While showing optimism for the state of Oregon's economy, Governor Tina Kotek is also warning about potential revenue changes at the federal level, presenting “unknown” impacts to the state.
“This forecast calls for state leaders to stay the course on core programs and act strategically on issues of top concern for Oregonians. While Oregon’s economy is strong, unknown federal impacts are on the horizon. We must build on the progress we’ve made on housing and homelessness, behavioral health and education while fighting to protect Oregon values. These challenges don’t lend themselves to quick fixes or shortcuts, and real progress requires persistence and focus,” Kotek said.

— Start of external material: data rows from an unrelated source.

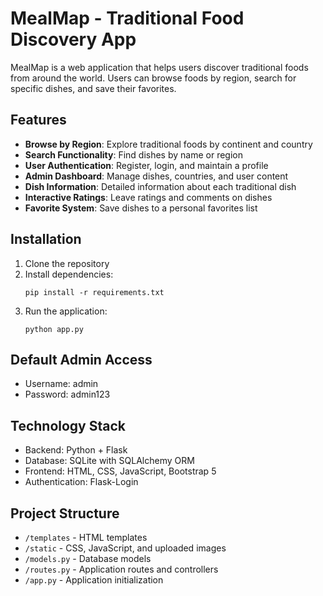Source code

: # MealMap - Traditional Food Discovery App

MealMap is a web application that helps users discover traditional foods from around the world. Users can browse foods by region, search for specific dishes, and save their favorites.

## Features

- **Browse by Region**: Explore traditional foods by continent and country
- **Search Functionality**: Find dishes by name or region
- **User Authentication**: Register, login, and maintain a profile
- **Admin Dashboard**: Manage dishes, countries, and user content
- **Dish Information**: Detailed information about each traditional dish
- **Interactive Ratings**: Leave ratings and comments on dishes
- **Favorite System**: Save dishes to a personal favorites list

## Installation

1. Clone the repository
2. Install dependencies:
   ```
   pip install -r requirements.txt
   ```
3. Run the application:
   ```
   python app.py
   ```

## Default Admin Access

- Username: admin
- Password: admin123

## Technology Stack

- Backend: Python + Flask
- Database: SQLite with SQLAlchemy ORM
- Frontend: HTML, CSS, JavaScript, Bootstrap 5
- Authentication: Flask-Login

## Project Structure

- `/templates` - HTML templates
- `/static` - CSS, JavaScript, and uploaded images
- `/models.py` - Database models
- `/routes.py` - Application routes and controllers
- `/app.py` - Application initialization
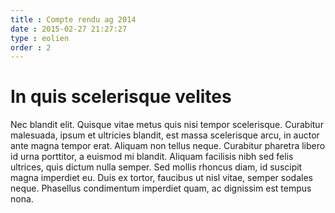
 ```yaml
---
title : Compte rendu ag 2014
date : 2015-02-27 21:27:27
type : eolien
order : 2
---
```

# In quis scelerisque velites #
Nec blandit elit. Quisque vitae metus quis nisi tempor scelerisque. Curabitur malesuada, ipsum et ultricies blandit, est massa scelerisque arcu, in auctor ante magna tempor erat. Aliquam non tellus neque. Curabitur pharetra libero id urna porttitor, a euismod mi blandit. Aliquam facilisis nibh sed felis ultrices, quis dictum nulla semper. Sed mollis rhoncus diam, id suscipit magna imperdiet eu. Duis ex tortor, faucibus ut nisl vitae, semper sodales neque. Phasellus condimentum imperdiet quam, ac dignissim est tempus nona.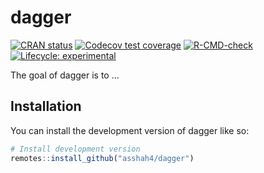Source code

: 
<!-- README.md is generated from README.Rmd. Please edit that file -->

# dagger

<!-- badges: start -->

[![CRAN
status](https://www.r-pkg.org/badges/version/dagger)](https://CRAN.R-project.org/package=dagger)
[![Codecov test
coverage](https://codecov.io/gh/asshah4/dagger/branch/main/graph/badge.svg)](https://app.codecov.io/gh/asshah4/dagger?branch=main)
[![R-CMD-check](https://github.com/asshah4/dagger/workflows/R-CMD-check/badge.svg)](https://github.com/asshah4/dagger/actions)
[![Lifecycle:
experimental](https://img.shields.io/badge/lifecycle-experimental-orange.svg)](https://lifecycle.r-lib.org/articles/stages.html#experimental)
<!-- badges: end -->

The goal of dagger is to …

## Installation

You can install the development version of dagger like so:

``` r
# Install development version
remotes::install_github("asshah4/dagger")
```
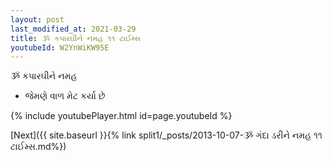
```yaml
---
layout: post
last_modified_at: 2021-03-29
title: ૐ કપારઘીને નમહ ૧૧ ટાઈમ્સ
youtubeId: W2YnWiKW95E
---
```

 
 
 ૐ કપારઘીને નમહ  
 
 -  જેમણે વાળ મેટ કર્યા છે 
 
  
 
  
 
 
 
 
 
 


{% include youtubePlayer.html id=page.youtubeId %}
 
[Next]({{ site.baseurl }}{% link  split1/_posts/2013-10-07-ૐ ગંદા ડરીને નમહ ૧૧ ટાઈમ્સ.md%})
 
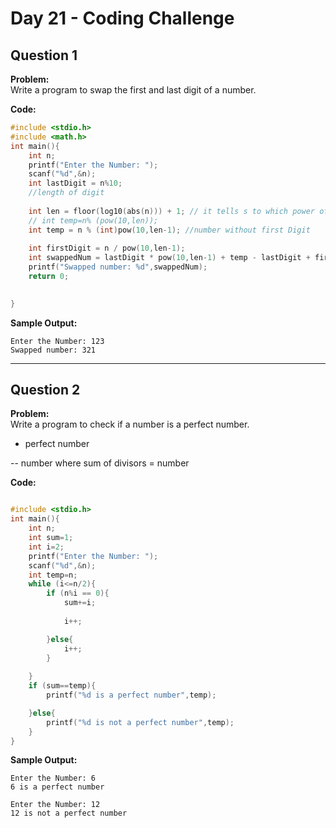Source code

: # Day 21 - Coding Challenge

## Question 1  
**Problem:**  
Write a program to swap the first and last digit of a number.

**Code:**  
```c
#include <stdio.h>
#include <math.h>
int main(){
    int n;
    printf("Enter the Number: ");
    scanf("%d",&n);
    int lastDigit = n%10;
    //length of digit
    
    int len = floor(log10(abs(n))) + 1; // it tells s to which power of 10 is number raised
    // int temp=n% (pow(10,len)); 
    int temp = n % (int)pow(10,len-1); //number without first Digit
       
    int firstDigit = n / pow(10,len-1);
    int swappedNum = lastDigit * pow(10,len-1) + temp - lastDigit + firstDigit;
    printf("Swapped number: %d",swappedNum);
    return 0;
    

}
```

**Sample Output:**  
```
Enter the Number: 123
Swapped number: 321
```

---

## Question 2  
**Problem:**  
Write a program to check if a number is a perfect number.
- perfect number

-- number where sum of divisors = number

**Code:**  
```c

#include <stdio.h>
int main(){
    int n;
    int sum=1;
    int i=2;
    printf("Enter the Number: ");
    scanf("%d",&n);
    int temp=n;
    while (i<=n/2){
        if (n%i == 0){
            sum+=i;
            
            i++;

        }else{
            i++;
        }
        
    }
    if (sum==temp){
        printf("%d is a perfect number",temp);

    }else{
        printf("%d is not a perfect number",temp);
    }
}
```

**Sample Output:**  
```
Enter the Number: 6
6 is a perfect number

Enter the Number: 12
12 is not a perfect number
```
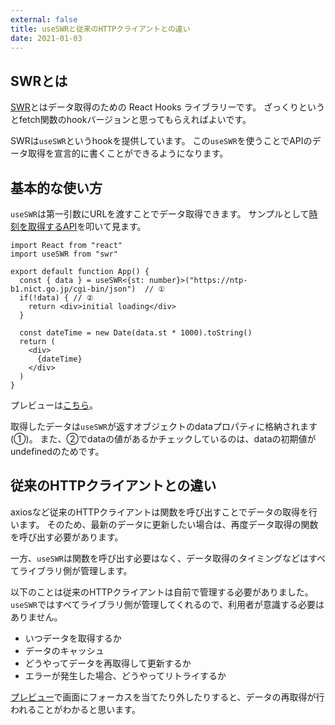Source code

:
 ```yaml
---
external: false
title: useSWRと従来のHTTPクライアントとの違い
date: 2021-01-03
---
```


## SWRとは

[SWR](https://swr.vercel.app/)とはデータ取得のための React Hooks ライブラリーです。
ざっくりというとfetch関数のhookバージョンと思ってもらえればよいです。

SWRは`useSWR`というhookを提供しています。
この`useSWR`を使うことでAPIのデータ取得を宣言的に書くことができるようになります。

## 基本的な使い方

`useSWR`は第一引数にURLを渡すことでデータ取得できます。
サンプルとして[時刻を取得するAPI](`http://www.nict.go.jp/JST/http.html`)を叩いて見ます。

```tsx
import React from "react"
import useSWR from "swr"

export default function App() {
  const { data } = useSWR<{st: number}>("https://ntp-b1.nict.go.jp/cgi-bin/json")  // ①
  if(!data) { // ②
    return <div>initial loading</div>
  }

  const dateTime = new Date(data.st * 1000).toString()
  return (
    <div>
      {dateTime}
    </div>
  )
}
```

プレビューは[こちら](https://codesandbox.io/s/useswr-sample-3ysbj?file=/src/App.tsx)。

取得したデータは`useSWR`が返すオブジェクトのdataプロパティに格納されます(①)。
また、②でdataの値があるかチェックしているのは、dataの初期値がundefinedのためです。

## 従来のHTTPクライアントとの違い

axiosなど従来のHTTPクライアントは関数を呼び出すことでデータの取得を行います。
そのため、最新のデータに更新したい場合は、再度データ取得の関数を呼び出す必要があります。

一方、`useSWR`は関数を呼び出す必要はなく、データ取得のタイミングなどはすべてライブラリ側が管理します。

以下のことは従来のHTTPクライアントは自前で管理する必要がありました。
`useSWR`ではすべてライブラリ側が管理してくれるので、利用者が意識する必要はありません。

- いつデータを取得するか
- データのキャッシュ
- どうやってデータを再取得して更新するか
- エラーが発生した場合、どうやってリトライするか

[プレビュー](https://codesandbox.io/s/useswr-sample-3ysbj?file=/src/App.tsx)で画面にフォーカスを当てたり外したりすると、データの再取得が行われることがわかると思います。
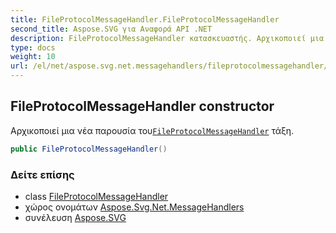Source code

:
 ```yaml
---
title: FileProtocolMessageHandler.FileProtocolMessageHandler
second_title: Aspose.SVG για Αναφορά API .NET
description: FileProtocolMessageHandler κατασκευαστής. Αρχικοποιεί μια νέα παρουσία τουFileProtocolMessageHandler τάξη.
type: docs
weight: 10
url: /el/net/aspose.svg.net.messagehandlers/fileprotocolmessagehandler/fileprotocolmessagehandler/
---
```

## FileProtocolMessageHandler constructor

Αρχικοποιεί μια νέα παρουσία του[`FileProtocolMessageHandler`](../) τάξη.

```csharp
public FileProtocolMessageHandler()
```

### Δείτε επίσης

* class [FileProtocolMessageHandler](../)
* χώρος ονομάτων [Aspose.Svg.Net.MessageHandlers](../../fileprotocolmessagehandler/)
* συνέλευση [Aspose.SVG](../../../)


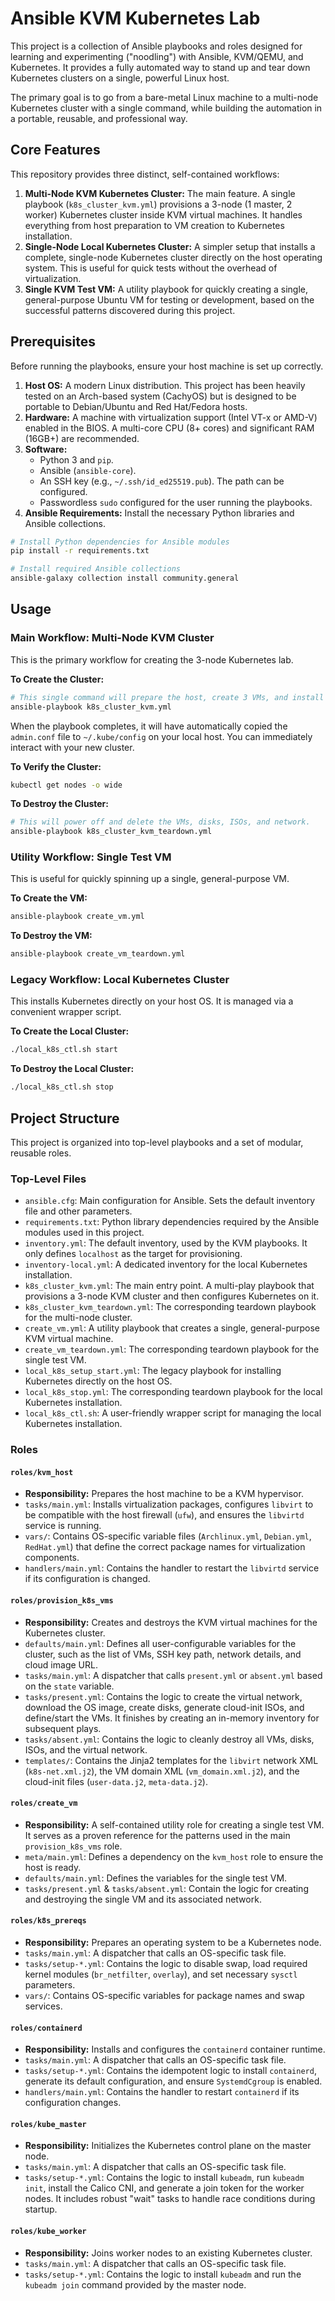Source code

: # Ansible KVM Kubernetes Lab

This project is a collection of Ansible playbooks and roles designed for learning and experimenting ("noodling") with Ansible, KVM/QEMU, and Kubernetes. It provides a fully automated way to stand up and tear down Kubernetes clusters on a single, powerful Linux host.

The primary goal is to go from a bare-metal Linux machine to a multi-node Kubernetes cluster with a single command, while building the automation in a portable, reusable, and professional way.

## Core Features

This repository provides three distinct, self-contained workflows:

1.  **Multi-Node KVM Kubernetes Cluster:** The main feature. A single playbook (`k8s_cluster_kvm.yml`) provisions a 3-node (1 master, 2 worker) Kubernetes cluster inside KVM virtual machines. It handles everything from host preparation to VM creation to Kubernetes installation.
2.  **Single-Node Local Kubernetes Cluster:** A simpler setup that installs a complete, single-node Kubernetes cluster directly on the host operating system. This is useful for quick tests without the overhead of virtualization.
3.  **Single KVM Test VM:** A utility playbook for quickly creating a single, general-purpose Ubuntu VM for testing or development, based on the successful patterns discovered during this project.

## Prerequisites

Before running the playbooks, ensure your host machine is set up correctly.

1.  **Host OS:** A modern Linux distribution. This project has been heavily tested on an Arch-based system (CachyOS) but is designed to be portable to Debian/Ubuntu and Red Hat/Fedora hosts.
2.  **Hardware:** A machine with virtualization support (Intel VT-x or AMD-V) enabled in the BIOS. A multi-core CPU (8+ cores) and significant RAM (16GB+) are recommended.
3.  **Software:**
    *   Python 3 and `pip`.
    *   Ansible (`ansible-core`).
    *   An SSH key (e.g., `~/.ssh/id_ed25519.pub`). The path can be configured.
    *   Passwordless `sudo` configured for the user running the playbooks.
4.  **Ansible Requirements:** Install the necessary Python libraries and Ansible collections.
```bash
# Install Python dependencies for Ansible modules
pip install -r requirements.txt

# Install required Ansible collections
ansible-galaxy collection install community.general
```

## Usage

### Main Workflow: Multi-Node KVM Cluster

This is the primary workflow for creating the 3-node Kubernetes lab.

**To Create the Cluster:**
```bash
# This single command will prepare the host, create 3 VMs, and install Kubernetes.
ansible-playbook k8s_cluster_kvm.yml
```
When the playbook completes, it will have automatically copied the `admin.conf` file to `~/.kube/config` on your local host. You can immediately interact with your new cluster.

**To Verify the Cluster:**
```bash
kubectl get nodes -o wide
```

**To Destroy the Cluster:**
```bash
# This will power off and delete the VMs, disks, ISOs, and network.
ansible-playbook k8s_cluster_kvm_teardown.yml
```

### Utility Workflow: Single Test VM

This is useful for quickly spinning up a single, general-purpose VM.

**To Create the VM:**
```bash
ansible-playbook create_vm.yml
```

**To Destroy the VM:**
```bash
ansible-playbook create_vm_teardown.yml
```

### Legacy Workflow: Local Kubernetes Cluster

This installs Kubernetes directly on your host OS. It is managed via a convenient wrapper script.

**To Create the Local Cluster:**
```bash
./local_k8s_ctl.sh start
```

**To Destroy the Local Cluster:**
```bash
./local_k8s_ctl.sh stop
```

## Project Structure

This project is organized into top-level playbooks and a set of modular, reusable roles.

### Top-Level Files

*   `ansible.cfg`: Main configuration for Ansible. Sets the default inventory file and other parameters.
*   `requirements.txt`: Python library dependencies required by the Ansible modules used in this project.
*   `inventory.yml`: The default inventory, used by the KVM playbooks. It only defines `localhost` as the target for provisioning.
*   `inventory-local.yml`: A dedicated inventory for the local Kubernetes installation.
*   `k8s_cluster_kvm.yml`: The main entry point. A multi-play playbook that provisions a 3-node KVM cluster and then configures Kubernetes on it.
*   `k8s_cluster_kvm_teardown.yml`: The corresponding teardown playbook for the multi-node cluster.
*   `create_vm.yml`: A utility playbook that creates a single, general-purpose KVM virtual machine.
*   `create_vm_teardown.yml`: The corresponding teardown playbook for the single test VM.
*   `local_k8s_setup_start.yml`: The legacy playbook for installing Kubernetes directly on the host OS.
*   `local_k8s_stop.yml`: The corresponding teardown playbook for the local Kubernetes installation.
*   `local_k8s_ctl.sh`: A user-friendly wrapper script for managing the local Kubernetes installation.

### Roles

#### `roles/kvm_host`
*   **Responsibility:** Prepares the host machine to be a KVM hypervisor.
*   `tasks/main.yml`: Installs virtualization packages, configures `libvirt` to be compatible with the host firewall (`ufw`), and ensures the `libvirtd` service is running.
*   `vars/`: Contains OS-specific variable files (`Archlinux.yml`, `Debian.yml`, `RedHat.yml`) that define the correct package names for virtualization components.
*   `handlers/main.yml`: Contains the handler to restart the `libvirtd` service if its configuration is changed.

#### `roles/provision_k8s_vms`
*   **Responsibility:** Creates and destroys the KVM virtual machines for the Kubernetes cluster.
*   `defaults/main.yml`: Defines all user-configurable variables for the cluster, such as the list of VMs, SSH key path, network details, and cloud image URL.
*   `tasks/main.yml`: A dispatcher that calls `present.yml` or `absent.yml` based on the `state` variable.
*   `tasks/present.yml`: Contains the logic to create the virtual network, download the OS image, create disks, generate cloud-init ISOs, and define/start the VMs. It finishes by creating an in-memory inventory for subsequent plays.
*   `tasks/absent.yml`: Contains the logic to cleanly destroy all VMs, disks, ISOs, and the virtual network.
*   `templates/`: Contains the Jinja2 templates for the `libvirt` network XML (`k8s-net.xml.j2`), the VM domain XML (`vm_domain.xml.j2`), and the cloud-init files (`user-data.j2`, `meta-data.j2`).

#### `roles/create_vm`
*   **Responsibility:** A self-contained utility role for creating a single test VM. It serves as a proven reference for the patterns used in the main `provision_k8s_vms` role.
*   `meta/main.yml`: Defines a dependency on the `kvm_host` role to ensure the host is ready.
*   `defaults/main.yml`: Defines the variables for the single test VM.
*   `tasks/present.yml` & `tasks/absent.yml`: Contain the logic for creating and destroying the single VM and its associated network.

#### `roles/k8s_prereqs`
*   **Responsibility:** Prepares an operating system to be a Kubernetes node.
*   `tasks/main.yml`: A dispatcher that calls an OS-specific task file.
*   `tasks/setup-*.yml`: Contains the logic to disable swap, load required kernel modules (`br_netfilter`, `overlay`), and set necessary `sysctl` parameters.
*   `vars/`: Contains OS-specific variables for package names and swap services.

#### `roles/containerd`
*   **Responsibility:** Installs and configures the `containerd` container runtime.
*   `tasks/main.yml`: A dispatcher that calls an OS-specific task file.
*   `tasks/setup-*.yml`: Contains the idempotent logic to install `containerd`, generate its default configuration, and ensure `SystemdCgroup` is enabled.
*   `handlers/main.yml`: Contains the handler to restart `containerd` if its configuration changes.

#### `roles/kube_master`
*   **Responsibility:** Initializes the Kubernetes control plane on the master node.
*   `tasks/main.yml`: A dispatcher that calls an OS-specific task file.
*   `tasks/setup-*.yml`: Contains the logic to install `kubeadm`, run `kubeadm init`, install the Calico CNI, and generate a join token for the worker nodes. It includes robust "wait" tasks to handle race conditions during startup.

#### `roles/kube_worker`
*   **Responsibility:** Joins worker nodes to an existing Kubernetes cluster.
*   `tasks/main.yml`: A dispatcher that calls an OS-specific task file.
*   `tasks/setup-*.yml`: Contains the logic to install `kubeadm` and run the `kubeadm join` command provided by the master node.
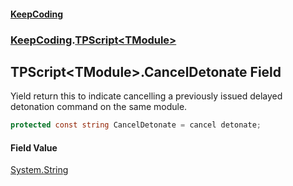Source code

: #### [KeepCoding](index.md 'index')
### [KeepCoding](KeepCoding.md 'KeepCoding').[TPScript&lt;TModule&gt;](TPScript_TModule_.md 'KeepCoding.TPScript&lt;TModule&gt;')
## TPScript&lt;TModule&gt;.CancelDetonate Field
Yield return this to indicate cancelling a previously issued delayed detonation command on the same module.  
```csharp
protected const string CancelDetonate = cancel detonate;
```
#### Field Value
[System.String](https://docs.microsoft.com/en-us/dotnet/api/System.String 'System.String')
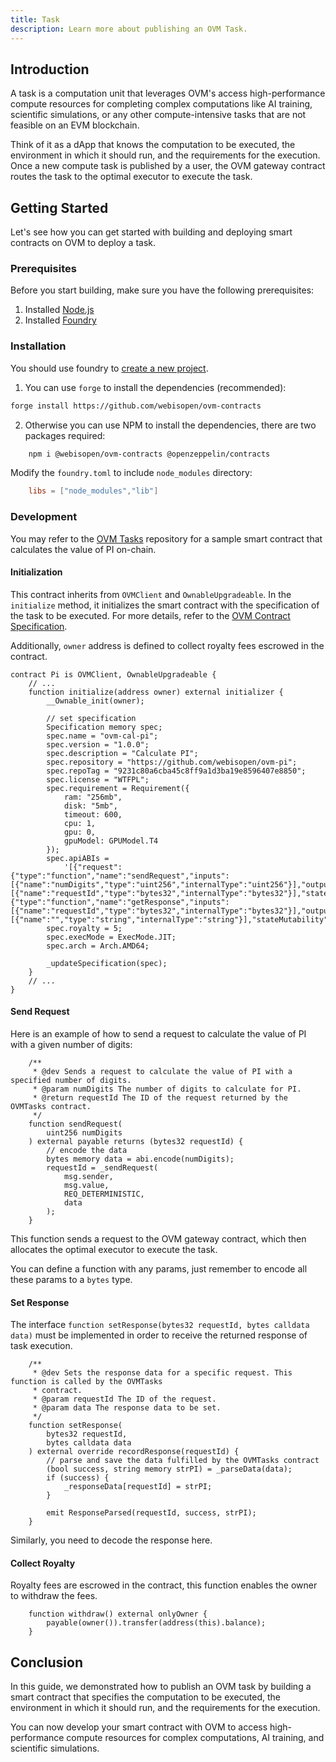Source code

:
 ```yaml
---
title: Task
description: Learn more about publishing an OVM Task.
---
```


## Introduction

A task is a computation unit that leverages OVM's access high-performance compute resources for completing complex computations like AI training, scientific simulations, or any other compute-intensive tasks that are not feasible on an EVM blockchain.

Think of it as a dApp that knows the computation to be executed, the environment in which it should run, and the requirements for the execution.
Once a new compute task is published by a user, the OVM gateway contract routes the task to the optimal executor to execute the task.

## Getting Started

Let's see how you can get started with building and deploying smart contracts on OVM to deploy a task.

### Prerequisites

Before you start building, make sure you have the following prerequisites:

1. Installed [Node.js](https://nodejs.org/)
1. Installed [Foundry](https://getfoundry.sh/)

### Installation

You should use foundry to [create a new project](https://book.getfoundry.sh/projects/creating-a-new-project).

1. You can use `forge` to install the dependencies (recommended):

```bash
forge install https://github.com/webisopen/ovm-contracts
```

2. Otherwise you can use NPM to install the dependencies, there are two packages required:

```bash
    npm i @webisopen/ovm-contracts @openzeppelin/contracts
```

Modify the `foundry.toml` to include `node_modules` directory:

```toml
    libs = ["node_modules","lib"]
```

### Development

You may refer to the [OVM Tasks](https://github.com/webisopen/ovm-tasks/blob/main/src/tasks/Pi.sol) repository for a sample smart contract that calculates the value of PI on-chain.

#### Initialization

This contract inherits from `OVMClient` and `OwnableUpgradeable`.
In the ``initialize`` method, it initializes the smart contract with the specification of the task to be executed.
For more details, refer to the [OVM Contract Specification](./specification).

Additionally, `owner` address is defined to collect royalty fees escrowed in the contract.

```solidity
contract Pi is OVMClient, OwnableUpgradeable {
    // ...
    function initialize(address owner) external initializer {
        __Ownable_init(owner);

        // set specification
        Specification memory spec;
        spec.name = "ovm-cal-pi";
        spec.version = "1.0.0";
        spec.description = "Calculate PI";
        spec.repository = "https://github.com/webisopen/ovm-pi";
        spec.repoTag = "9231c80a6cba45c8ff9a1d3ba19e8596407e8850";
        spec.license = "WTFPL";
        spec.requirement = Requirement({
            ram: "256mb",
            disk: "5mb",
            timeout: 600,
            cpu: 1,
            gpu: 0,
            gpuModel: GPUModel.T4
        });
        spec.apiABIs =
            '[{"request": {"type":"function","name":"sendRequest","inputs":[{"name":"numDigits","type":"uint256","internalType":"uint256"}],"outputs":[{"name":"requestId","type":"bytes32","internalType":"bytes32"}],"stateMutability":"payable"},"getResponse":{"type":"function","name":"getResponse","inputs":[{"name":"requestId","type":"bytes32","internalType":"bytes32"}],"outputs":[{"name":"","type":"string","internalType":"string"}],"stateMutability":"view"}}]';
        spec.royalty = 5;
        spec.execMode = ExecMode.JIT;
        spec.arch = Arch.AMD64;

        _updateSpecification(spec);
    }
    // ...
}
```

#### Send Request

Here is an example of how to send a request to calculate the value of PI with a given number of digits:

```solidity
    /**
     * @dev Sends a request to calculate the value of PI with a specified number of digits.
     * @param numDigits The number of digits to calculate for PI.
     * @return requestId The ID of the request returned by the OVMTasks contract.
     */
    function sendRequest(
        uint256 numDigits
    ) external payable returns (bytes32 requestId) {
        // encode the data
        bytes memory data = abi.encode(numDigits);
        requestId = _sendRequest(
            msg.sender,
            msg.value,
            REQ_DETERMINISTIC,
            data
        );
    }
```

This function sends a request to the OVM gateway contract, which then allocates the optimal executor to execute the task.

You can define a function with any params, just remember to encode all these params to a `bytes` type.

#### Set Response

The interface `function setResponse(bytes32 requestId, bytes calldata data)` must be implemented in order to receive the returned response of task execution.

```solidity
    /**
     * @dev Sets the response data for a specific request. This function is called by the OVMTasks
     * contract.
     * @param requestId The ID of the request.
     * @param data The response data to be set.
     */
    function setResponse(
        bytes32 requestId,
        bytes calldata data
    ) external override recordResponse(requestId) {
        // parse and save the data fulfilled by the OVMTasks contract
        (bool success, string memory strPI) = _parseData(data);
        if (success) {
            _responseData[requestId] = strPI;
        }

        emit ResponseParsed(requestId, success, strPI);
    }
```

Similarly, you need to decode the response here.

#### Collect Royalty

Royalty fees are escrowed in the contract, this function enables the owner to withdraw the fees.
```solidity
    function withdraw() external onlyOwner {
        payable(owner()).transfer(address(this).balance);
    }
```

## Conclusion

In this guide, we demonstrated how to publish an OVM task by building a smart contract that specifies the computation to be executed, the environment in which it should run, and the requirements for the execution.

You can now develop your smart contract with OVM to access high-performance compute resources for complex computations, AI training, and scientific simulations.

Oregon House Speaker Julie Fahey (D-West Eugene, Veneta) echoed, "Today’s Economic and Revenue Forecast indicates that Oregon’s economy is strong and the worries of a recession have subsided. A healthy economy means we can continue delivering for working families and maintain critical investments in priorities like housing, addiction treatment, and public safety."
“The state economists have an obligation to accurately estimate revenue levels so that the legislature can invest in key services that Oregonians rely on. With this forecast heading into the upcoming legislative session, the legislature now has the information it needs to begin crafting a balanced budget that funds Oregonians’ top priorities," Fahey continued.
She cautioned, “Although the current forecast is strong and our reserves are healthy, potential changes at the federal level create uncertainty. Oregonians should know that even if there is instability at the federal level, here in Oregon there are responsible, focused leaders who will be steady hands at the wheel. We are prepared to use available resources to deliver on what Oregonians need most.”
Meanwhile, Oregon Senate Republicans expressed concerns that the updated forecast modeling could reduce the kicker in the future.
“This forecast raises important questions about the accuracy of these projections and their potential impact on taxpayers,” said Senate Republican Leader Daniel Bonham (R-The Dalles). “Oregonians deserve transparency to ensure the system works for them, not just for government budgets.”
State Sen. Lynn Findley (R-Vale), added, “The kicker is the people’s money, and it should remain so,” noting, “While this biennium’s kicker appears secure, changes to the revenue model could lead to smaller refunds in the future, and we need to ensure taxpayers are treated fairly.”